▸ **BRIEF**: From the line that contains "[git clone works;" to the last line of the data, every line is to be transcribed exactly; no other line is to be included.

##### PROVIDED RECORDS #####

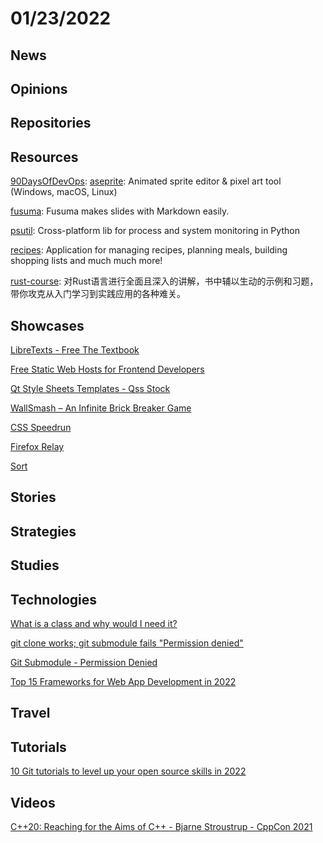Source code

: # 01/23/2022

## News

## Opinions

## Repositories

## Resources
[90DaysOfDevOps](https://github.com/MichaelCade/90DaysOfDevOps): 
[aseprite](https://github.com/aseprite/aseprite): Animated sprite editor & pixel art tool (Windows, macOS, Linux)

[fusuma](https://github.com/hiroppy/fusuma): Fusuma makes slides with Markdown easily.

[psutil](https://github.com/giampaolo/psutil): Cross-platform lib for process and system monitoring in Python

[recipes](https://github.com/TandoorRecipes/recipes): Application for managing recipes, planning meals, building shopping lists and much much more!

[rust-course](https://github.com/sunface/rust-course): 对Rust语言进行全面且深入的讲解，书中辅以生动的示例和习题，带你攻克从入门学习到实践应用的各种难关。

## Showcases
[LibreTexts - Free The Textbook](https://libretexts.org/)

[Free Static Web Hosts for Frontend Developers](https://kaeruct.github.io/posts/free-static-web-hosts-for-frontend-developers.html)

[Qt Style Sheets Templates - Qss Stock](https://qss-stock.devsecstudio.com/templates.php)

[WallSmash – An Infinite Brick Breaker Game](https://wallsmash.com/)

[CSS Speedrun](https://css-speedrun.netlify.app/)

[Firefox Relay](https://relay.firefox.com/)

[Sort](https://sort.bullinger.dev/)

## Stories


## Strategies


## Studies

## Technologies
[What is a class and why would I need it?](https://blog.royalsloth.eu/posts/what-is-a-class-and-why-would-i-need-it/)

[git clone works; git submodule fails "Permission denied"](https://stackoverflow.com/questions/49191565/git-clone-works-git-submodule-fails-permission-denied)

[Git Submodule - Permission Denied](https://stackoverflow.com/questions/25957125/git-submodule-permission-denied)

[Top 15 Frameworks for Web App Development in 2022](https://www.decipherzone.com/blog-detail/web-app-frameworks?)

## Travel

## Tutorials
[10 Git tutorials to level up your open source skills in 2022](https://opensource.com/article/22/1/git-tutorials)

## Videos
[C++20: Reaching for the Aims of C++ - Bjarne Stroustrup - CppCon 2021](https://www.youtube.com/watch?v=15QF2q66NhU)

#####

▸ **SOLUTION FOR THIS TASK**:
[git clone works; git submodule fails "Permission denied"](https://stackoverflow.com/questions/49191565/git-clone-works-git-submodule-fails-permission-denied)

[Git Submodule - Permission Denied](https://stackoverflow.com/questions/25957125/git-submodule-permission-denied)

[Top 15 Frameworks for Web App Development in 2022](https://www.decipherzone.com/blog-detail/web-app-frameworks?)

## Travel

## Tutorials
[10 Git tutorials to level up your open source skills in 2022](https://opensource.com/article/22/1/git-tutorials)

## Videos
[C++20: Reaching for the Aims of C++ - Bjarne Stroustrup - CppCon 2021](https://www.youtube.com/watch?v=15QF2q66NhU)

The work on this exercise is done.